- Brief
Return every line from the records below that has the word "cocomplete".

- Supplied entries
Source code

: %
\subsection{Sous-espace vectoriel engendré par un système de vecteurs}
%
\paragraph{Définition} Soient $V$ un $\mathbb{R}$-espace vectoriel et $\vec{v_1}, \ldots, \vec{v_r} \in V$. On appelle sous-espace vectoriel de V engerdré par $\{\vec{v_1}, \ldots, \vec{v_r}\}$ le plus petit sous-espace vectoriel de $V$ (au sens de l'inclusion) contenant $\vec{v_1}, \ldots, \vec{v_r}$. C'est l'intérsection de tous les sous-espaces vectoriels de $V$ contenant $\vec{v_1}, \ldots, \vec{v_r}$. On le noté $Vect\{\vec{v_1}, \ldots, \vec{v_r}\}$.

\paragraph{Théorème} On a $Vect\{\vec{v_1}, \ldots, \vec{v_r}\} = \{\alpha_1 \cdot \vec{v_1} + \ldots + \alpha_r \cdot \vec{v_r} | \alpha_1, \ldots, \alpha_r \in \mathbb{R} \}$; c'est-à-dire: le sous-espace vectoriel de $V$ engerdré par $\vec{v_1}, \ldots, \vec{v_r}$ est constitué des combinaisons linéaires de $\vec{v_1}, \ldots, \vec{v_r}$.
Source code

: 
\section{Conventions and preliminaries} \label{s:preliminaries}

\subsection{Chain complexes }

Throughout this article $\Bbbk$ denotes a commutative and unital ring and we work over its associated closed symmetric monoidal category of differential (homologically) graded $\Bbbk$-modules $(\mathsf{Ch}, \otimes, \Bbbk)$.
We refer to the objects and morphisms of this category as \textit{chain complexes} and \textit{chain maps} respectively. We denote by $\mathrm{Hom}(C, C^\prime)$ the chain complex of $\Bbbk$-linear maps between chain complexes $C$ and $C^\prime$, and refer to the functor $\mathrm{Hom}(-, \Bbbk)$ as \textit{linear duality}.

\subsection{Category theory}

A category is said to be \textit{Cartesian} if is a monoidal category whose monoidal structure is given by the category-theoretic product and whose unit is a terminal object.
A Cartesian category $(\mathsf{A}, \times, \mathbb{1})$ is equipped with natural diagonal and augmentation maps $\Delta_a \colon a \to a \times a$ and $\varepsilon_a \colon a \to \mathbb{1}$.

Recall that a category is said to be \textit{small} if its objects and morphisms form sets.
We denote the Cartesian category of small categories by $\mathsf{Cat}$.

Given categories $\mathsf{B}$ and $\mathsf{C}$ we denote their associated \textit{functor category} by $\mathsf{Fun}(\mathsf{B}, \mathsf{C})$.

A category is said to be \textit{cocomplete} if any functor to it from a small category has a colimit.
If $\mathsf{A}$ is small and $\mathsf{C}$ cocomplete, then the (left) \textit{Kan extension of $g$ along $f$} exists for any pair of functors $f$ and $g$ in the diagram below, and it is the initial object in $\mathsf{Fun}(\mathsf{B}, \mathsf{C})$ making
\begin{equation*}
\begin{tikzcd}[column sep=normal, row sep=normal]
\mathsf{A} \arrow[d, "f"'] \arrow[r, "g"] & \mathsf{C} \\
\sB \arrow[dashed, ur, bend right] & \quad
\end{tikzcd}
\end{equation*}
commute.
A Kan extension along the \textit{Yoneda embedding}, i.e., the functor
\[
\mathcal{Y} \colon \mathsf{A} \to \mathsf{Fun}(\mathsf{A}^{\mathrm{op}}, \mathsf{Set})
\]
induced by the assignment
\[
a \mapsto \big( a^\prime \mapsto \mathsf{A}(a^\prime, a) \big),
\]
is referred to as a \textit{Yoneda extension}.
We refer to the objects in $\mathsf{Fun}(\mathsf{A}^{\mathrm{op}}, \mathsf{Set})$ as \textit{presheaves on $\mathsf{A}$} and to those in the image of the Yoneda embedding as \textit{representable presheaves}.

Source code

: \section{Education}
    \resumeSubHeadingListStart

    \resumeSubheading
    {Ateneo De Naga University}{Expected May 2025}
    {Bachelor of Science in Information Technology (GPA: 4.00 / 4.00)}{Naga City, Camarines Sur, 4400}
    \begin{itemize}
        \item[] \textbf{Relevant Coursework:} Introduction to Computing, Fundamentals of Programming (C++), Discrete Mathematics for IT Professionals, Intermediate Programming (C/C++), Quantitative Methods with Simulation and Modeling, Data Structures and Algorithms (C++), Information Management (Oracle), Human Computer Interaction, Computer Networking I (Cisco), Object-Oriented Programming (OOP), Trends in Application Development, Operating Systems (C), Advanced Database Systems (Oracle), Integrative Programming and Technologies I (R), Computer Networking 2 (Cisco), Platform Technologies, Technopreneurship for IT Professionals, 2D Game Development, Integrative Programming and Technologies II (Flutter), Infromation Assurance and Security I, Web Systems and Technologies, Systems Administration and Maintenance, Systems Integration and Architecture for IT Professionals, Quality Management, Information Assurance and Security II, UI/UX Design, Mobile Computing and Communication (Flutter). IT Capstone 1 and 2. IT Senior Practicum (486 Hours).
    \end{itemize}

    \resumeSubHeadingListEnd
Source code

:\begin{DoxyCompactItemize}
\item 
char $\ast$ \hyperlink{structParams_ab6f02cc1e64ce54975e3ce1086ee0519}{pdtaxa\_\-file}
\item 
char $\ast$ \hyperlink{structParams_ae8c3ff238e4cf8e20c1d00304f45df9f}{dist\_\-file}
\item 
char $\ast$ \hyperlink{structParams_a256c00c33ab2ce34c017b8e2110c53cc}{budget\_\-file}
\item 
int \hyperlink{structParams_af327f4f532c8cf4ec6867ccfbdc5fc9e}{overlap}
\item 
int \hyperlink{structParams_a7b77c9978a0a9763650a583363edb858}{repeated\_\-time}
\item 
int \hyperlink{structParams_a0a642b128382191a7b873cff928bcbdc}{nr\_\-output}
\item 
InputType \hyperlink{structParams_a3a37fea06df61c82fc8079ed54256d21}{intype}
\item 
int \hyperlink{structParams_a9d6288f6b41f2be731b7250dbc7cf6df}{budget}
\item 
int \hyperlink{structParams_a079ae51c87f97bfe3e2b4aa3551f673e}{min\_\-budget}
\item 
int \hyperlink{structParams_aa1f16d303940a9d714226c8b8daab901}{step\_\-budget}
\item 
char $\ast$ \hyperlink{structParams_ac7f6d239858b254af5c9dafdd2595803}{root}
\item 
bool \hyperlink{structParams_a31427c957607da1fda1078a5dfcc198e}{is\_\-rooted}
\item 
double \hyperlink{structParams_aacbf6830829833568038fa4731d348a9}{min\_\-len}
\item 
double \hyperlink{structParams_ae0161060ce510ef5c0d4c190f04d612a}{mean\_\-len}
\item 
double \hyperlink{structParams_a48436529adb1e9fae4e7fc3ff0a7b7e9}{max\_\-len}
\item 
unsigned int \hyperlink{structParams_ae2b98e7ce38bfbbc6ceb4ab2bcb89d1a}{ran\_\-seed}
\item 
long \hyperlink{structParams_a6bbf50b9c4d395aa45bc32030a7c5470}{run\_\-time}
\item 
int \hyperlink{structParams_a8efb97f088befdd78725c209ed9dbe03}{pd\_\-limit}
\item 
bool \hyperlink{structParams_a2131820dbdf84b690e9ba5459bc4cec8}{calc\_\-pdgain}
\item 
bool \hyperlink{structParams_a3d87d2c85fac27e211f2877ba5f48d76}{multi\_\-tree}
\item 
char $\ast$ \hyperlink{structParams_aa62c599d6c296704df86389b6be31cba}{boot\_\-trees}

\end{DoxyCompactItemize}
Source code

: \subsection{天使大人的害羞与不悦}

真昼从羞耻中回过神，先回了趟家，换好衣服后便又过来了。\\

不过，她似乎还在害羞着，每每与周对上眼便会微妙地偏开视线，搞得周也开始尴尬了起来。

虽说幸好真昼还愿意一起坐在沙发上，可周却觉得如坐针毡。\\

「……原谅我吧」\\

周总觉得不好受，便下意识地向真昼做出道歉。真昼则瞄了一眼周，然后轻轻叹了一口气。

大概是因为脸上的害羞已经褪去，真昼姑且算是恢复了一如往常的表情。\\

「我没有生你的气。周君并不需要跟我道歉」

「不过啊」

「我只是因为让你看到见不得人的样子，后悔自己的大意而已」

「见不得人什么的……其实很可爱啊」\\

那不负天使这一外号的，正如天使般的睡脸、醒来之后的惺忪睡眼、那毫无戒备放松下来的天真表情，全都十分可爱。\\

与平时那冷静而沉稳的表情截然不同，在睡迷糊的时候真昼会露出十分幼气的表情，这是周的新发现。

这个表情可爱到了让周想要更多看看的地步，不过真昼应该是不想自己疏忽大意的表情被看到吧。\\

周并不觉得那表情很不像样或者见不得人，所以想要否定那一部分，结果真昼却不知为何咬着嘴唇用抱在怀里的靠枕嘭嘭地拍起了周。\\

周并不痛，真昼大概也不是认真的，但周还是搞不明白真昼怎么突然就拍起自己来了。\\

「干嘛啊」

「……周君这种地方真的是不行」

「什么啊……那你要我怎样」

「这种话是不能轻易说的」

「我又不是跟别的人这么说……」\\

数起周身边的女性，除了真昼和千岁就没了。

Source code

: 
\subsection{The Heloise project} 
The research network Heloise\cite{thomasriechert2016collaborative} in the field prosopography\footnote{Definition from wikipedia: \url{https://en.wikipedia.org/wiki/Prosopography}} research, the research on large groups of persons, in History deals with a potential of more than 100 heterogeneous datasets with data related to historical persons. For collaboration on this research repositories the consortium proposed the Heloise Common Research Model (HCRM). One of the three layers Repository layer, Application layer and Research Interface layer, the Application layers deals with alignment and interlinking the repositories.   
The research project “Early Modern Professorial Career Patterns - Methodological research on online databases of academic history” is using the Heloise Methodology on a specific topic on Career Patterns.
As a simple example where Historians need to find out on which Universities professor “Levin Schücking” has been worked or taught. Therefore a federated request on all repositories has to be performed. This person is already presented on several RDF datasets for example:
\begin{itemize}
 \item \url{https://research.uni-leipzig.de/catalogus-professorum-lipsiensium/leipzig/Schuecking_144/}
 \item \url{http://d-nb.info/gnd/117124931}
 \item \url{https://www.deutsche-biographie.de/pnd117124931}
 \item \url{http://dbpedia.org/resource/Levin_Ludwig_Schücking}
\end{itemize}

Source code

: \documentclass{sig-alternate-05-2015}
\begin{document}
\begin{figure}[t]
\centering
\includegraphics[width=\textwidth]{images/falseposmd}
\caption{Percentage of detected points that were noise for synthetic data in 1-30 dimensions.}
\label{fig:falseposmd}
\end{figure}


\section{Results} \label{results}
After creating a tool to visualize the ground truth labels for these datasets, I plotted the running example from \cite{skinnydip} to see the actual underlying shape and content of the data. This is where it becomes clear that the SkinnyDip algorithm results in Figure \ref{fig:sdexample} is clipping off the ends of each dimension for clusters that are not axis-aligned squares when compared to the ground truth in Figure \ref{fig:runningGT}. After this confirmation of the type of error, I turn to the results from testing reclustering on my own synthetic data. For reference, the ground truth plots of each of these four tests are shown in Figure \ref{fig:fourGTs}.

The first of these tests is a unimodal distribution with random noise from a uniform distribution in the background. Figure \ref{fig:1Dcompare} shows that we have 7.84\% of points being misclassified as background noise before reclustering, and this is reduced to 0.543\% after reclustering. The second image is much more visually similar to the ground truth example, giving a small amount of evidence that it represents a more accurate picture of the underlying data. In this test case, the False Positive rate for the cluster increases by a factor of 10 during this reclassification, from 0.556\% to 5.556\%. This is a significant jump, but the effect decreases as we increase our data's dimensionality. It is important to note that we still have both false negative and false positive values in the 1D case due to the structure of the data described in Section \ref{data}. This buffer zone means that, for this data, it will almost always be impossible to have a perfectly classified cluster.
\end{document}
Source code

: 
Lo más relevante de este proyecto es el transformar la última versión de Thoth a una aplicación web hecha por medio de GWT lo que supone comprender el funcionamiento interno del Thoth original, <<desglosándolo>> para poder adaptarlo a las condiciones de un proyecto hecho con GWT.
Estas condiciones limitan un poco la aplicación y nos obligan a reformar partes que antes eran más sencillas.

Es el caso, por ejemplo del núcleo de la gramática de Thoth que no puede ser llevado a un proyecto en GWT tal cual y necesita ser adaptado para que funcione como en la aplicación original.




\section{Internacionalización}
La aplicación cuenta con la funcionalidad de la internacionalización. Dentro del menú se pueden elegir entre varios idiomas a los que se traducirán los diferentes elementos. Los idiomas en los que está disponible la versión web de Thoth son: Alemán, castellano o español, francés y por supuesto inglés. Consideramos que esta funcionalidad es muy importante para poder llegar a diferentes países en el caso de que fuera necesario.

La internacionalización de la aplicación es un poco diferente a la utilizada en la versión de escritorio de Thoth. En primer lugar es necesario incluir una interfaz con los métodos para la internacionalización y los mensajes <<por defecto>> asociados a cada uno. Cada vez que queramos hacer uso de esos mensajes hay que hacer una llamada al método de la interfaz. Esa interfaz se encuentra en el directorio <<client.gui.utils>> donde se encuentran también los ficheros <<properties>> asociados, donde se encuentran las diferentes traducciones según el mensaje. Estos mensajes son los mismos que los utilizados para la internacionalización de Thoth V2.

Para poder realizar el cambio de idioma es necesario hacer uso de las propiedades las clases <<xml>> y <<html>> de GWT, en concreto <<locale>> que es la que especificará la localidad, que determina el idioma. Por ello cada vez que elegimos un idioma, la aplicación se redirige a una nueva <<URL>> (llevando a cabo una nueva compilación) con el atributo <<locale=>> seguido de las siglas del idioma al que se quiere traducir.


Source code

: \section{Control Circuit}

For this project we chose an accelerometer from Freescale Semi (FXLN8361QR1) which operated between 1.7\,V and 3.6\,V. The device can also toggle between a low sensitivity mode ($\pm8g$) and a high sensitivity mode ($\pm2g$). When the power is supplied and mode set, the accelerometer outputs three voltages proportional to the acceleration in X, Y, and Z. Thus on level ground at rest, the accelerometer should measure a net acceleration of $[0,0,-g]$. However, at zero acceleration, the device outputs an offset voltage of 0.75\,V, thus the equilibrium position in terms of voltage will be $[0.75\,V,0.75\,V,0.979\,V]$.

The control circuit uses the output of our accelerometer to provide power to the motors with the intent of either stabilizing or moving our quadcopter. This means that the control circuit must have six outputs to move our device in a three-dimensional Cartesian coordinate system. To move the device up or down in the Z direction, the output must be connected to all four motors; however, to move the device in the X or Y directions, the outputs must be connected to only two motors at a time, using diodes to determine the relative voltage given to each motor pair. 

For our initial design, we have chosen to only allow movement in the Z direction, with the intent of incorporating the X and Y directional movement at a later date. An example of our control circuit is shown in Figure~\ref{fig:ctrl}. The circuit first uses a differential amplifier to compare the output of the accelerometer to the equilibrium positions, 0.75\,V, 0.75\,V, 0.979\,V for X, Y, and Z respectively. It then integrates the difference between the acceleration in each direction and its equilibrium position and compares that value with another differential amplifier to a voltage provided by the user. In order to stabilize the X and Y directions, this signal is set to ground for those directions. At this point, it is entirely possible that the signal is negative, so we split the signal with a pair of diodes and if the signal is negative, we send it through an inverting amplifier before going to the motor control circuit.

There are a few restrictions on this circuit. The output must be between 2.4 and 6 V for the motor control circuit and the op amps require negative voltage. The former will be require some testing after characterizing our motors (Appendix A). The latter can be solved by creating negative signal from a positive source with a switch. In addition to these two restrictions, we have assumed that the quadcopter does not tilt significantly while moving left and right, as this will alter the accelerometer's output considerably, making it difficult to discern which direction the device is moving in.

- Solved exercise
A category is said to be \textit{cocomplete} if any functor to it from a small category has a colimit.
If $\mathsf{A}$ is small and $\mathsf{C}$ cocomplete, then the (left) \textit{Kan extension of $g$ along $f$} exists for any pair of functors $f$ and $g$ in the diagram below, and it is the initial object in $\mathsf{Fun}(\mathsf{B}, \mathsf{C})$ making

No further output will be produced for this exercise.